Geßler nimmt man die Figur der zwanzigjährigen Julie als Mischung aus Oberzicke, It-Girl aber auch äußerst sensiblen Menschen sofort ab. Julie ist die treibende Kraft hinter dem kollektiven Selbstmordplan. Ihr vordergründiges Motiv ist die Übersättigung am Leben. „Ich hab' keinen Hunger mehr. Ich bin bedient. Ich hab' genug. Ich hab' gehabt“, resümiert sie gleich mehrfach auf äußerst abgeklärte Art und Weise. In einem Selbstmörder-Forum im Internet sucht sie nach Gleichgesinnten, die mit ihr in den Tod gehen wollen. Sie stößt auf August, der sich in der digitalen Welt weitaus selbstbewusster präsentiert als beim späteren ersten Kennenlernen. Julies aggressive Coolness trifft auf Augusts trotzig verklemmte Art. Herrlich wie Kai Spellmeier hier den nervösen Jüngling gibt. Fürs verlegene Nasebohren eindeutig schon zu alt, nestelt er stattdessen unentwegt an seiner Brille herum. Wenn er sagt: „Das echteste Gefühl, das ich haben kann, ist das Gefühl des Nichts“, möchte man am liebsten auf die Bühne gehen und ihn einfach nur in den Arm nehmen.

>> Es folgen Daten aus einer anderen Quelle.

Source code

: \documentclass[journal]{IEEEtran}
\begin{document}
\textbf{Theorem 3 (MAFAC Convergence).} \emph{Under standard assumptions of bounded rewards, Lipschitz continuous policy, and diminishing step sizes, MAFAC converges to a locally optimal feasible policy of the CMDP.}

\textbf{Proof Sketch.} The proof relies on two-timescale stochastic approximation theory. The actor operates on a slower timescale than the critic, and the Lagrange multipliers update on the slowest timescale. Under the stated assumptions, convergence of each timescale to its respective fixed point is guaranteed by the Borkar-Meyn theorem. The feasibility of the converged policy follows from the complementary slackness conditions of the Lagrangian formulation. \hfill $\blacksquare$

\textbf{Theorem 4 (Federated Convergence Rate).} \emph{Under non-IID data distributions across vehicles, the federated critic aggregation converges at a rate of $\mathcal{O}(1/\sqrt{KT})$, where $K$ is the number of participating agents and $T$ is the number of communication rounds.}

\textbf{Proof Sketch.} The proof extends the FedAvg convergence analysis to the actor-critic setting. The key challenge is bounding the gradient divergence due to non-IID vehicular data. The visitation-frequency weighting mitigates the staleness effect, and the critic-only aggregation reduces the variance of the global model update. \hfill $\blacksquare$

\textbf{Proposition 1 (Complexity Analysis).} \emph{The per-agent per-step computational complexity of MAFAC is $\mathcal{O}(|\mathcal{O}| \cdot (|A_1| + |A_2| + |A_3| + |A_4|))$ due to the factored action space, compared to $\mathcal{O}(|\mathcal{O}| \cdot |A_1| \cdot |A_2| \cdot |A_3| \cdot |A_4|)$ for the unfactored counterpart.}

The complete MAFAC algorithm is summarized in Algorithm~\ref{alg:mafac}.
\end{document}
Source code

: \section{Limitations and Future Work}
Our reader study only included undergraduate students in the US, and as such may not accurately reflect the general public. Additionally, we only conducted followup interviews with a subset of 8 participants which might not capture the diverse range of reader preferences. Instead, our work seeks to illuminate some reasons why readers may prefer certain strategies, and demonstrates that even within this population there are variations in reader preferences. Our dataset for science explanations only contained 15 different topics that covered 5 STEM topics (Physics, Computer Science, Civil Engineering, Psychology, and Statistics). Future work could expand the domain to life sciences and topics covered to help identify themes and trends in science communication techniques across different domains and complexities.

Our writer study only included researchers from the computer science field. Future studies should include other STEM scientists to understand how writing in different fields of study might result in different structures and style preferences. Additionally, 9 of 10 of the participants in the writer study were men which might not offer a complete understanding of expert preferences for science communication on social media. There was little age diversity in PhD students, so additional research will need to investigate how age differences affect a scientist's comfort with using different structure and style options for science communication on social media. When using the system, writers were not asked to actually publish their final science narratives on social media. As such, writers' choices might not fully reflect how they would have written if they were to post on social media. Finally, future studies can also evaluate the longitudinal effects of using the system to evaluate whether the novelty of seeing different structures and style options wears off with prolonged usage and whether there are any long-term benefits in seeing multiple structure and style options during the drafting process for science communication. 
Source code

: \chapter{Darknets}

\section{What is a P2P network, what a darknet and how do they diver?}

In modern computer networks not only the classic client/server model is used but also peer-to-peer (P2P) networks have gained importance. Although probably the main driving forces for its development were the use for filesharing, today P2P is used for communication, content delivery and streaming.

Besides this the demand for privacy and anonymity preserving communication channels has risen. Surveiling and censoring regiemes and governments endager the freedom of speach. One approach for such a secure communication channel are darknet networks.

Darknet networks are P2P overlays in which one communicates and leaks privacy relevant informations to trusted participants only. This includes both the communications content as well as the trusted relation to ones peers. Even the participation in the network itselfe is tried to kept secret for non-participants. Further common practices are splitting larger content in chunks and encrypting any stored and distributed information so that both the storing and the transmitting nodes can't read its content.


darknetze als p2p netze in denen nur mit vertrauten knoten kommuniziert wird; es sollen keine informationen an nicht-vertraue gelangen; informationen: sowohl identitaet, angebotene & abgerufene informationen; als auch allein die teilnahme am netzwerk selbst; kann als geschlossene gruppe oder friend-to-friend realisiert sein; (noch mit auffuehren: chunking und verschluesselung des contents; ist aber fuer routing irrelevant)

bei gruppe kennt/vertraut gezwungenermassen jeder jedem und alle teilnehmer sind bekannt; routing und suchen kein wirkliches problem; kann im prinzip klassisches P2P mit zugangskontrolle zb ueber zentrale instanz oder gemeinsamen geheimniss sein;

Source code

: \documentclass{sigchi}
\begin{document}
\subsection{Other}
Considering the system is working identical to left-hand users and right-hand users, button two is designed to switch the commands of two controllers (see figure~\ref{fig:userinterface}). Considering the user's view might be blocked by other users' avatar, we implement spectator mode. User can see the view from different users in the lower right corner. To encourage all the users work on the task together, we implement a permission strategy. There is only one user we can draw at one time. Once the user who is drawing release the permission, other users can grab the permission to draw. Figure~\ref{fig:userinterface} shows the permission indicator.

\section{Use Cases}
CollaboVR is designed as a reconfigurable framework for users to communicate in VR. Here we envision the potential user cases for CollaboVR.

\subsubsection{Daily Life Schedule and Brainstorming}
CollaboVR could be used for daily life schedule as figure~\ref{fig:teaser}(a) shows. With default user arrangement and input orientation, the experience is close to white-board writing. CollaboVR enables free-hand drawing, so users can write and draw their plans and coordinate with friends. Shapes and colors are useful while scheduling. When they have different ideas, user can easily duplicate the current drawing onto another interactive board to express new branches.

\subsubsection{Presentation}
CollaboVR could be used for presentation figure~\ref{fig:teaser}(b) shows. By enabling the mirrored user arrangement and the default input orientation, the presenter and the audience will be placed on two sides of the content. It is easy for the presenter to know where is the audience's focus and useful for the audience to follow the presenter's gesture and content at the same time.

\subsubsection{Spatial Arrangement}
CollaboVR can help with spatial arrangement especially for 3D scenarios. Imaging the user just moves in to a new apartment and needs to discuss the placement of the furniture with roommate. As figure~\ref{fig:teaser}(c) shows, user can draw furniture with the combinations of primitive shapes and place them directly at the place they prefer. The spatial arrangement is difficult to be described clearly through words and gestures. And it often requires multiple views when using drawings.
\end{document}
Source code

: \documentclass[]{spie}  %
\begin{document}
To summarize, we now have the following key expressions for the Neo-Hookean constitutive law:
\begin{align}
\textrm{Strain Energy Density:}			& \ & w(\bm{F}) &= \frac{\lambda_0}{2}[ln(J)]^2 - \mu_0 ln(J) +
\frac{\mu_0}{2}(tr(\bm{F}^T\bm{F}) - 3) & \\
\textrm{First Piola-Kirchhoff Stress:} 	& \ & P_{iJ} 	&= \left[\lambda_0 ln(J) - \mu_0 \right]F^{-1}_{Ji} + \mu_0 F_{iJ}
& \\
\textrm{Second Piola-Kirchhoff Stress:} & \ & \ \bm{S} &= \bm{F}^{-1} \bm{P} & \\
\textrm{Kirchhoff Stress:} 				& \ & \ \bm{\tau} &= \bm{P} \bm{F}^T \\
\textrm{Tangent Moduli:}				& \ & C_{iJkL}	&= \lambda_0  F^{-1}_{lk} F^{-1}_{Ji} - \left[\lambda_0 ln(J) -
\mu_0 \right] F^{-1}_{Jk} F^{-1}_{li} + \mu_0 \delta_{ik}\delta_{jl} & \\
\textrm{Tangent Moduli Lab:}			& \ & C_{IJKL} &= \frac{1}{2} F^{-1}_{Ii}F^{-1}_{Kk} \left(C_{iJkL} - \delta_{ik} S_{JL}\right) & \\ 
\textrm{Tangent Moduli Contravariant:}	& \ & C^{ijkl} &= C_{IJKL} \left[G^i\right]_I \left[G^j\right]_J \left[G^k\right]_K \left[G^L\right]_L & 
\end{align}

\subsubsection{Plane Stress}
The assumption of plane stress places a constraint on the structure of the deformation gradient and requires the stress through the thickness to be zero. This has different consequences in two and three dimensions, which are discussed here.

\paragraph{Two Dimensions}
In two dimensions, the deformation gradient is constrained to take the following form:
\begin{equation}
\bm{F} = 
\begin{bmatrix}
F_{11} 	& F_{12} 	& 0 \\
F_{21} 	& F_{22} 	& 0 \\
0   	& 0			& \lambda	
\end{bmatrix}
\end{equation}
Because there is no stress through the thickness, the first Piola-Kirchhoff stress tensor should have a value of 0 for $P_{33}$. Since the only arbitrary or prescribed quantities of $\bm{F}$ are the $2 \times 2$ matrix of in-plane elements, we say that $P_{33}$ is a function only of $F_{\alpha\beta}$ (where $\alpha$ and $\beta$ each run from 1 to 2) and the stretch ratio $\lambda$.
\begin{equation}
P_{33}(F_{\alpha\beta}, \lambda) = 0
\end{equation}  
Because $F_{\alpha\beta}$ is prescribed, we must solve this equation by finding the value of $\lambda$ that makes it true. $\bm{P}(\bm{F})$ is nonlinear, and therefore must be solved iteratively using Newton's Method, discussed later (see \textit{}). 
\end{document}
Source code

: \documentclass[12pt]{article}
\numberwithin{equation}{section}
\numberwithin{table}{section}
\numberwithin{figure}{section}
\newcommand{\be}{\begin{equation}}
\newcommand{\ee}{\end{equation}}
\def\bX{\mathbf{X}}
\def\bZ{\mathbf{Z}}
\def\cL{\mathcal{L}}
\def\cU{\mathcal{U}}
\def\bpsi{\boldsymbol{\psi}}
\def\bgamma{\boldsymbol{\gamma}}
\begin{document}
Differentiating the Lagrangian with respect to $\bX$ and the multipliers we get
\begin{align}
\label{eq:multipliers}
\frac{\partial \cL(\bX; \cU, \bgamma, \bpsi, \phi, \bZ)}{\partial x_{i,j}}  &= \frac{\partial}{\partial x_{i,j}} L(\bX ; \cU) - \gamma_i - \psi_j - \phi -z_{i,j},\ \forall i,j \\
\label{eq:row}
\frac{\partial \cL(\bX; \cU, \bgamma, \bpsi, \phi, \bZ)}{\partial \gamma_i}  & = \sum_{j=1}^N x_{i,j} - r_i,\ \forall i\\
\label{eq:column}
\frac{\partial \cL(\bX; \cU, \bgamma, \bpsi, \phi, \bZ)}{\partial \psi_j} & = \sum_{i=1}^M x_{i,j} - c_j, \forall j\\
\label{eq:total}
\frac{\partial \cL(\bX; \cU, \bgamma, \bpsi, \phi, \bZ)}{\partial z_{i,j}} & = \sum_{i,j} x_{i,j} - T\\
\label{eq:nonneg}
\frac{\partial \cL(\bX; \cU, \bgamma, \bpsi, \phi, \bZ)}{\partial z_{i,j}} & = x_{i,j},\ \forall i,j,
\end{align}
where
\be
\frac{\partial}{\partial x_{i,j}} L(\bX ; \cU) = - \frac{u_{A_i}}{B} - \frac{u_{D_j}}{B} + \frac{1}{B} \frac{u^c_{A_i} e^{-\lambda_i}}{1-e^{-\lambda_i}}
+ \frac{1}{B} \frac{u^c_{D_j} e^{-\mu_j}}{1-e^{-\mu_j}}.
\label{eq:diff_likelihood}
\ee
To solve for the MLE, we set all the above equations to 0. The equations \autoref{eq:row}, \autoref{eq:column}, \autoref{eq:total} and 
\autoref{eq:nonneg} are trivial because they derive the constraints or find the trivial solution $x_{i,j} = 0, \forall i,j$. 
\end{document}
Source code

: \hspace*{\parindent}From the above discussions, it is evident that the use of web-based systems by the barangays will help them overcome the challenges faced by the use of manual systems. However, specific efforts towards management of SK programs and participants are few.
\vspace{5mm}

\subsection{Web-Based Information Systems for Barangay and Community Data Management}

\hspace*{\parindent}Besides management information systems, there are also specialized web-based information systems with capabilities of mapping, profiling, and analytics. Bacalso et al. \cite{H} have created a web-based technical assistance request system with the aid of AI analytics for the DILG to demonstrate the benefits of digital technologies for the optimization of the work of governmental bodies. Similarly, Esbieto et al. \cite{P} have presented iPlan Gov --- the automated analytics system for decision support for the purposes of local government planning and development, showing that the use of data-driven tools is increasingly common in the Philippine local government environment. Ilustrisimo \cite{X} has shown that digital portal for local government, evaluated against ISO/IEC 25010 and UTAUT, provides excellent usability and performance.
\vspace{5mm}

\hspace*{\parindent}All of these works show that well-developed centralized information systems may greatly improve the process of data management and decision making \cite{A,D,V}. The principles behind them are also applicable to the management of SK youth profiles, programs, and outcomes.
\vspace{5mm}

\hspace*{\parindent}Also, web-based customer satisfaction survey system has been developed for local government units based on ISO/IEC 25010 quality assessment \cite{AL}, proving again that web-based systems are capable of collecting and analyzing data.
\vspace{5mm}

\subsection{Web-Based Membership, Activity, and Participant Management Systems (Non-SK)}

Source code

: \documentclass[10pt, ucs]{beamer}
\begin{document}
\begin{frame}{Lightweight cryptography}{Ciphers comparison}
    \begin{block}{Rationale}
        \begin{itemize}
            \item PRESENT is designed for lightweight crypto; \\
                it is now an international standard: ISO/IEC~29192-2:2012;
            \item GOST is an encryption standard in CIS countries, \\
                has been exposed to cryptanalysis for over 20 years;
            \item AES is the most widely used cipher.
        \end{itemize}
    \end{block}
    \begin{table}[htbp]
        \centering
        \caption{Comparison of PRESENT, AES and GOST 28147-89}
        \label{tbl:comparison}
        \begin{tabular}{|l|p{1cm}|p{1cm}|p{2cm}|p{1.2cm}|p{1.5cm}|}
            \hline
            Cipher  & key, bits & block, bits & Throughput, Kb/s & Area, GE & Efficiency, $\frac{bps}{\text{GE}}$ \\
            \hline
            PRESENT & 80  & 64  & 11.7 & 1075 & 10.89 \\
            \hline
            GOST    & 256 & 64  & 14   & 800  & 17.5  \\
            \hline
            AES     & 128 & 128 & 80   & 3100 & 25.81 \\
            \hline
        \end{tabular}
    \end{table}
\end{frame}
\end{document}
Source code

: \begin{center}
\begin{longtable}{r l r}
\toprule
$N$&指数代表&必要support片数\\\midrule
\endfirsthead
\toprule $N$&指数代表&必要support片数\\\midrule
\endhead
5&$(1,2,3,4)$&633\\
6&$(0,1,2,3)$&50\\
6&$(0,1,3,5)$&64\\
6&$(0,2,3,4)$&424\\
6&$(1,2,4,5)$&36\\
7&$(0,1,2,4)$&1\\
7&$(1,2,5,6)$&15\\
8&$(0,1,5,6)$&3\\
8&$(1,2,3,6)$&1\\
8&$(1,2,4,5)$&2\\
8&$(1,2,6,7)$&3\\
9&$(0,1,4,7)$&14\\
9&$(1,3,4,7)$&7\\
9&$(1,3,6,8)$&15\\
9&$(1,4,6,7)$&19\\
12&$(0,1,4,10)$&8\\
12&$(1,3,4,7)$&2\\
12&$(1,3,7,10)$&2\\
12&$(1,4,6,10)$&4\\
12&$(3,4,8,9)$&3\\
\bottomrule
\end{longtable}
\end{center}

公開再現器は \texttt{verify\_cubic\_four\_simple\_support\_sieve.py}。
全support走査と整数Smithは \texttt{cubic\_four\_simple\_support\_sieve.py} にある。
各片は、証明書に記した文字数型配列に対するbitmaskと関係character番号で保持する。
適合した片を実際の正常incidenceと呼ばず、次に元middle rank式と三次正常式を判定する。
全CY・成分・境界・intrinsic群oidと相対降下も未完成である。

Von einer 600 Meter hohen Klippe in Norwegen soll die gemeinsame Reise in den Tod gehen. Im hohen Norden angekommen, beginnt die langsame, aber stetige Annäherung der zwei Lebensmüden. Auf den ersten Blick eint die Beiden, bis auf die Todessehnsucht, wenig. Mithilfe szenischer Rückblicke auf prägende Erlebnisse der Beiden offenbaren sich jedoch bald einige Gemeinsamkeiten. Hier hat Regisseurin Antje Prospero zusammen mit ihren Schülern Igor Bauersimas ursprüngliches Zwei-Personen-Stück konsequent umgearbeitet und weitere Rollen geschaffen.

Neben der Einführung eines Chores, der sich zu den Themen des Stückes wie Liebe, Suizid und gesellschaftlichem Leistungsdruck äußert, wurden auch die Ausflüge in die Vergangenheit der zwei Protagonisten dazu gedichtet. Eine geniale Idee von Regisseurin Prospero, wie sich zeigt, erfährt der Zuschauer doch nun einiges über die Motive der Beiden.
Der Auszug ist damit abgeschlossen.